Institutional review boards (IRBs) are committees formed within universities and research organizations. Their job is to review proposed research that uses human subjects, evaluating it for ethical treatment of the human participants. It's an important job given the rather spotty history we have with ethical research (see here, here and here among others).
However, there is a wide range of activities that count as human subjects research, ranging from experimental vaccine trials to personality tests, from political opinions to tests of color vision. Currently, all of this research is broken up into two groups: "regular" human subjects research, which is subject to a full review process and "minimal risk" research, which is subject to a faster review process. Research is defined as minimal risk when it poses no more potential for physical or psychological harm than any other activity in daily life.
My research falls into the minimal risk category. My experiments have been described by several subjects as being "like the world's most boring video game". Outside of being boring, they are not physically harmful, and there is no exposure of deep psychological secrets either. No matter. Each year, researchers like me fill out extensive protocols detailing the types of experiments they propose to do, detailing all possible risks, outlining how subject confidentiality will be maintained, etc. And each participant in a study (each time s/he participates) receives a 3-4 page legal document explaining all of the risks and benefits of the research, which the subject signs to give his consent.
This does seem to be overkill for research which really doesn't pose any sort of physical or psychological threat to participants, and I applaud new efforts to modernize and streamline this process. (Read here for a great summary of the details. Researchers: you can comment until the end of September, the Department of Health and Human Services is soliciting opinions on a bunch of things).
Among the changes are moving minimal risk research from expedited review to no review, and eliminating the need for physical consent forms (a verbal "is this OK with you?" will suffice). These are both good things that would improve my life substantially. However, I believe that standardizing IRB policies across the country would do the most good.
I am currently at my 4th institution and have seen as many IRBs. Two of them have been entirely reasonable, requiring the minimal amount of paperwork and approving minimal risk research across the board. The other two, however, have been less helpful. As Tal Yarkoni points out, "IRB analysts have an incentive to be pedantic (since they rarely lose their jobs if they ask for too much detail, but could be liable if they give too much leeway and something bad happens)". However, I think it goes beyond this. In some sense, IRBs feel they are productive by showing that they have stopped or delayed some proportion of the research that crosses their desks.
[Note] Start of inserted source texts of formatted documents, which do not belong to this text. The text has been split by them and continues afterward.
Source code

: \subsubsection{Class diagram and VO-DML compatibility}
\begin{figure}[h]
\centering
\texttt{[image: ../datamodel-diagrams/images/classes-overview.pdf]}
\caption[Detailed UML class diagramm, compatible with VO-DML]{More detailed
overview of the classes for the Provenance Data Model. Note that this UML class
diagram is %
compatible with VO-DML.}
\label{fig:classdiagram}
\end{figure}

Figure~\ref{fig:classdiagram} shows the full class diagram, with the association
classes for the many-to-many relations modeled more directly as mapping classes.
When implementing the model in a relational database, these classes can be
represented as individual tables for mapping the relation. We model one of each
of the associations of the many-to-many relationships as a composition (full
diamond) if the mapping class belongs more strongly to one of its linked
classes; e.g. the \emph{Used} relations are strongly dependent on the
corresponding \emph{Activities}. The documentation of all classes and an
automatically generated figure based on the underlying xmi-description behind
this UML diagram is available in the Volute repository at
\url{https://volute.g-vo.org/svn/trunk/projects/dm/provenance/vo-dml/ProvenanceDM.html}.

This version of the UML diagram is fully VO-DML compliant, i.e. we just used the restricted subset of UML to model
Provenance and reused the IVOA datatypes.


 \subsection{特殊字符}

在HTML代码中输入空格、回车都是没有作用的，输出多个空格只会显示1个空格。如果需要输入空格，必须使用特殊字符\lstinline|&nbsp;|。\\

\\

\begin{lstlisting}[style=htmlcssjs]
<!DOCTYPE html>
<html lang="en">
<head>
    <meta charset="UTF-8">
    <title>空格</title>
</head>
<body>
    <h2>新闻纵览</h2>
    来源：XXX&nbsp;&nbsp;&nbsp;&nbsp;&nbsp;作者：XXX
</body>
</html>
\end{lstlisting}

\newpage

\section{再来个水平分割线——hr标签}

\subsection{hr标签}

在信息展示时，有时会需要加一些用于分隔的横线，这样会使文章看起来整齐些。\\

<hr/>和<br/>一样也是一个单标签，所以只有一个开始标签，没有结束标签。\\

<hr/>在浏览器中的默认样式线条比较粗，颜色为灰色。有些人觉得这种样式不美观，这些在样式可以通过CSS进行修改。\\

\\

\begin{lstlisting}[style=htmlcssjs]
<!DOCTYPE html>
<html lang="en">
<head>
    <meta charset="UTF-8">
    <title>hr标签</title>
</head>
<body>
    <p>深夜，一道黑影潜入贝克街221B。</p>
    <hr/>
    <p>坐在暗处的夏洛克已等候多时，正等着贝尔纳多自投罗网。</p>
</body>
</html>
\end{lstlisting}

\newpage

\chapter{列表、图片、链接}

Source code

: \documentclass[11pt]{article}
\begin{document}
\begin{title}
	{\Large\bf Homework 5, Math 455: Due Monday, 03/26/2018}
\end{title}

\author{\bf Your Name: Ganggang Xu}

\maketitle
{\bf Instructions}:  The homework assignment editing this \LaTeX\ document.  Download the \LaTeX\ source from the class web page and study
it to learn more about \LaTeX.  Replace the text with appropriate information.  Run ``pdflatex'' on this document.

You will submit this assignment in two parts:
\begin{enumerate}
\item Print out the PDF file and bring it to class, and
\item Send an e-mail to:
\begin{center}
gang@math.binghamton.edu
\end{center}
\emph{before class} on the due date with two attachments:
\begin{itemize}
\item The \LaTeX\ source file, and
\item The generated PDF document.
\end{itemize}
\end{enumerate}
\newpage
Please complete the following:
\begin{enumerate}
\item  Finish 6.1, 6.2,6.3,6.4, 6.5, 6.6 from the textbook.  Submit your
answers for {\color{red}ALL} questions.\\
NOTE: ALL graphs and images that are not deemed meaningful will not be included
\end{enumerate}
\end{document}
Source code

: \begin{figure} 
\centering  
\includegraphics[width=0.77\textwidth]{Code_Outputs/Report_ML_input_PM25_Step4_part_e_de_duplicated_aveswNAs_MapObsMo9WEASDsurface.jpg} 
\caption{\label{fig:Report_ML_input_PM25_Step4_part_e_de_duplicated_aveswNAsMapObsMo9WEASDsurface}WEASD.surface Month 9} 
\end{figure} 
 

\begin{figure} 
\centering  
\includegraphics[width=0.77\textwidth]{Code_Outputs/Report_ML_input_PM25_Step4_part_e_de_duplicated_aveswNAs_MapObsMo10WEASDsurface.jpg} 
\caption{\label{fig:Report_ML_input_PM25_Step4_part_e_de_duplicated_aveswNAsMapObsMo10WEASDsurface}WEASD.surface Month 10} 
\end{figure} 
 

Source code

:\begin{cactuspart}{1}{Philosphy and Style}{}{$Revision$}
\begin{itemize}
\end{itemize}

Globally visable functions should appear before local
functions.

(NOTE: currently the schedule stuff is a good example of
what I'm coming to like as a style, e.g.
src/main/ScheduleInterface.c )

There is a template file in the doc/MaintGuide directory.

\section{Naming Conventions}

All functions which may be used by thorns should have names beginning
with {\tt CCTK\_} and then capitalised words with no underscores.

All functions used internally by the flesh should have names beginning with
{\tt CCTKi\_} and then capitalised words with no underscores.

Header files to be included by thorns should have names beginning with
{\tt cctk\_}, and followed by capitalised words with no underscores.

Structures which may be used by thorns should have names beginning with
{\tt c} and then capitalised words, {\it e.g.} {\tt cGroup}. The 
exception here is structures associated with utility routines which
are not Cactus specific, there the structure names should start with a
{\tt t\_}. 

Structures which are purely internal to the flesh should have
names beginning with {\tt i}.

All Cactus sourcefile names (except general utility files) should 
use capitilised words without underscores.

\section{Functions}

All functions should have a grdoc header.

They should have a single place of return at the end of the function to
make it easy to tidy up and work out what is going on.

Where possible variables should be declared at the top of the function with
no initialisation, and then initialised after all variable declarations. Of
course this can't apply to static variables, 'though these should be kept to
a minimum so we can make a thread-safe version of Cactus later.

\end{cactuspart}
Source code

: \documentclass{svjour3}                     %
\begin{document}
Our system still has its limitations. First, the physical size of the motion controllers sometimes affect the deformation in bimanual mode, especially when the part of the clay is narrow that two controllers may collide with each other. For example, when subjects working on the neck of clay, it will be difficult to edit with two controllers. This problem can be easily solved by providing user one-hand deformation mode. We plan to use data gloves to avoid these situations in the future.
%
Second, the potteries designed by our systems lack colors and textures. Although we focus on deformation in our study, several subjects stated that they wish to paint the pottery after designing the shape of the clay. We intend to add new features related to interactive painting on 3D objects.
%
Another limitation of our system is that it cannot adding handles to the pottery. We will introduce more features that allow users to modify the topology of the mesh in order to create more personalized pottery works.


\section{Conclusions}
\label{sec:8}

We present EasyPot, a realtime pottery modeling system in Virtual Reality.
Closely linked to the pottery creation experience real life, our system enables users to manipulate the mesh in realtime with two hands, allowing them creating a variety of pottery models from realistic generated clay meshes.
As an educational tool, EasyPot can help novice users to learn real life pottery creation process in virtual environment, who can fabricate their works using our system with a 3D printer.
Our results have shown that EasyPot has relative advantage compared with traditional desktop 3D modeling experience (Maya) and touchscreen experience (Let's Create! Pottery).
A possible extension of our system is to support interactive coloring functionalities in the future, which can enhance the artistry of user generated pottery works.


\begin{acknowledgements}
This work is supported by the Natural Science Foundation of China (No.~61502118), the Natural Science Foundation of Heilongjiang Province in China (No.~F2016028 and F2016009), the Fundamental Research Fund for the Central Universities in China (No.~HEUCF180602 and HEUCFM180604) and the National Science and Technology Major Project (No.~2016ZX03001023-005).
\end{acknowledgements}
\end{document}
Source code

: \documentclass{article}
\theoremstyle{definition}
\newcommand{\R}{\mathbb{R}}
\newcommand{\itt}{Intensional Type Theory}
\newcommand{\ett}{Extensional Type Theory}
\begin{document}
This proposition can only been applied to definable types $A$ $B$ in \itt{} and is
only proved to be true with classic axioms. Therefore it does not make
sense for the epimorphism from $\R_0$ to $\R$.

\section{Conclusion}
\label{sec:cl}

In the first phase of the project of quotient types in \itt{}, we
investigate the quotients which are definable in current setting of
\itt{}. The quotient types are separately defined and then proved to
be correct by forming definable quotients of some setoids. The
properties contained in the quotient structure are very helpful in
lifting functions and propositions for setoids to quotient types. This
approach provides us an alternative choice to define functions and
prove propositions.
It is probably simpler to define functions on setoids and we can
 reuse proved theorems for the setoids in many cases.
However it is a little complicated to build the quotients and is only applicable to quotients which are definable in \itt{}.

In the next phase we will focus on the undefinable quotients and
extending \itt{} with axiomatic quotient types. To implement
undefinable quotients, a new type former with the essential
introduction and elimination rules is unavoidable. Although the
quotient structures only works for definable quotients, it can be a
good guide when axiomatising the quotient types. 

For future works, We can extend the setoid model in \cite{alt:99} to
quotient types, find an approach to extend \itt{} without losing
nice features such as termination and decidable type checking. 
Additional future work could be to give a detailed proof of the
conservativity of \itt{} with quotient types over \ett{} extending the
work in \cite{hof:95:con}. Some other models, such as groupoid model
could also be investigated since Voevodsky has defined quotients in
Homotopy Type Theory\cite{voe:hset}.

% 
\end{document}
I have had an IRB reject my protocol because they didn't like my margin size, didn't like my font size, and didn't like the cute cartoon I put on my recruitment posters (apparently cartoons are coercive). I've had an IRB send an electrician into the lab with a volt meter to make sure my computer monitor wouldn't electrocute anyone. My last institution did not approve an experiment that was a cornerstone of my fellowship proposal as it required data to be gathered online (this is very common in my field) and I couldn't guarantee that someone outside of my approved age range (18-50) was doing my experiment. Under the current rules, I couldn't just use my collaborator's IRB approval as all institutions need to approve a protocol. However, another of the proposed changes will require only one approval.
I'm very optimistic about these proposed changes... let's hope they happen!